On Fri, May 4, 2018 at 8:46 PM, Matthew Wilcox <willy@...radead.org> wrote:
> and if you're counting f2fs_*alloc, there's a metric tonne of *alloc
> wrappers out there.

Yeah. *sob*

> That's a little revisionist ;-)  We had kmalloc before we had the slab
> allocator (kernel 1.2, I think?).  But I see your point, and that's
> certainly how it's implemented these days.

Okay, yes, that's true. I did think of that briefly. :)

> I got shot down for proposing adding
> #define malloc(x) kmalloc(x, GFP_KERNEL)
> on the grounds that driver writers will then use malloc in interrupt
> context.  So I think our base version has to be foo_alloc(size, gfp_t).

Okay, fair enough.

> Right, I was thinking:
>
> static inline size_t mul_ab(size_t a, size_t b)
> {
> #if COMPILER_SUPPORTS_OVERFLOW
>         unsigned long c;
>         if (__builtin_mul_overflow(a, b, &c))
>                 return SIZE_MAX;
>         return c;
> #else
>         if (b != 0 && a >= SIZE_MAX / b)
>                 return SIZE_MAX;
>         return a * b;
> #endif
> }

Rasmus, what do you think of a saturating version of your helpers?

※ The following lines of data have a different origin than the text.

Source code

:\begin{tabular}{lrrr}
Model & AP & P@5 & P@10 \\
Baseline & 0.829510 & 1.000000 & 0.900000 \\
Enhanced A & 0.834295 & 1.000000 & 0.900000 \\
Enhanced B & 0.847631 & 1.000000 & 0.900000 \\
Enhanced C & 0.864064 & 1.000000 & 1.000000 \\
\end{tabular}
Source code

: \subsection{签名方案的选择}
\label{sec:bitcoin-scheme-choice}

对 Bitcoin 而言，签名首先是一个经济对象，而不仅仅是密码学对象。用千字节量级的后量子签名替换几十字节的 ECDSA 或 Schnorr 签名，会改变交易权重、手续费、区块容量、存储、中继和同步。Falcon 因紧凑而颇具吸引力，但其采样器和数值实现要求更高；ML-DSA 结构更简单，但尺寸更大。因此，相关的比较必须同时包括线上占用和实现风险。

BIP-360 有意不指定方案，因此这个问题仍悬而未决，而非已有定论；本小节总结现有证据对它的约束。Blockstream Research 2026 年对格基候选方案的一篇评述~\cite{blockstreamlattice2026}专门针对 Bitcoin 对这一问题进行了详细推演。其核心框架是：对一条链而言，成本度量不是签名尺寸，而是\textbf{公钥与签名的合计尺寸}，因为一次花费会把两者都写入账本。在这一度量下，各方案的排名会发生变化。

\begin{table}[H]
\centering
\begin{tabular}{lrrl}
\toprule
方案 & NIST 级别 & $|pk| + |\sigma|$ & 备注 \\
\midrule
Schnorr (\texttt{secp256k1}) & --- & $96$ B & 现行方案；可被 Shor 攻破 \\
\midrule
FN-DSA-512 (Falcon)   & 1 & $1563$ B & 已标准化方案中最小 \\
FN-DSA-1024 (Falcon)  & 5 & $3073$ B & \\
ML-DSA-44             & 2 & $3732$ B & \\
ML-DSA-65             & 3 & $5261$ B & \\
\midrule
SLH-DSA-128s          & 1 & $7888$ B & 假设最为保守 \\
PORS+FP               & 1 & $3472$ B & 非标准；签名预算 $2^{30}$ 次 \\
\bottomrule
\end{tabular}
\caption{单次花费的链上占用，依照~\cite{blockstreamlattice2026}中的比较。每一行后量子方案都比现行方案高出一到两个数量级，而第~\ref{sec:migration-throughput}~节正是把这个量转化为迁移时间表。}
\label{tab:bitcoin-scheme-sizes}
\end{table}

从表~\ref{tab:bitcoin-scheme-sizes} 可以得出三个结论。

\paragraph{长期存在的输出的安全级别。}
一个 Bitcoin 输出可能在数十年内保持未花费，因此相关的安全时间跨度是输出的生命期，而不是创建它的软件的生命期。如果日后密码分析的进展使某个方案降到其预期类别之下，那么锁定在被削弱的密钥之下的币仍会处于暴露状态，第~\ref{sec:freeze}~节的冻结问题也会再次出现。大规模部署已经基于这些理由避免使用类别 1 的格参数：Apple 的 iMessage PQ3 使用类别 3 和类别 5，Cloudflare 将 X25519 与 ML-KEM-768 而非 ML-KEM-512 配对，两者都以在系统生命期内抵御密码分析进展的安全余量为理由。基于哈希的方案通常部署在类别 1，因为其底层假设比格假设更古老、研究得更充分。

The only fear I have with the saturating helpers is that we'll end up
using them in places that don't recognize SIZE_MAX. Like, say:

size = mul(a, b) + 1;

then *poof* size == 0. Now, I'd hope that code would use add(mul(a,
b), 1), but still... it makes me nervous.

> You don't need the size check here.  We have the size check buried deep in
> alloc_pages (look for MAX_ORDER), so kmalloc and then alloc_pages will try
> a bunch of paths all of which fail before returning NULL.

Good point. Though it does kind of creep me out to let a known-bad
size float around in the allocator until it decides to reject it. I
would think an early:

if (unlikely(size == SIZE_MAX))
    return NULL;

would have virtually no cycle count difference...

> I'd rather have a mul_ab(), mul_abc(), mul_ab_add_c(), etc. than nest
> calls to mult().

Agreed. I think having exactly those would cover almost everything,
and the two places where a 4-factor product is needed could just nest
them. (bikeshed: the very common mul_ab() should just be mul(), IMO.)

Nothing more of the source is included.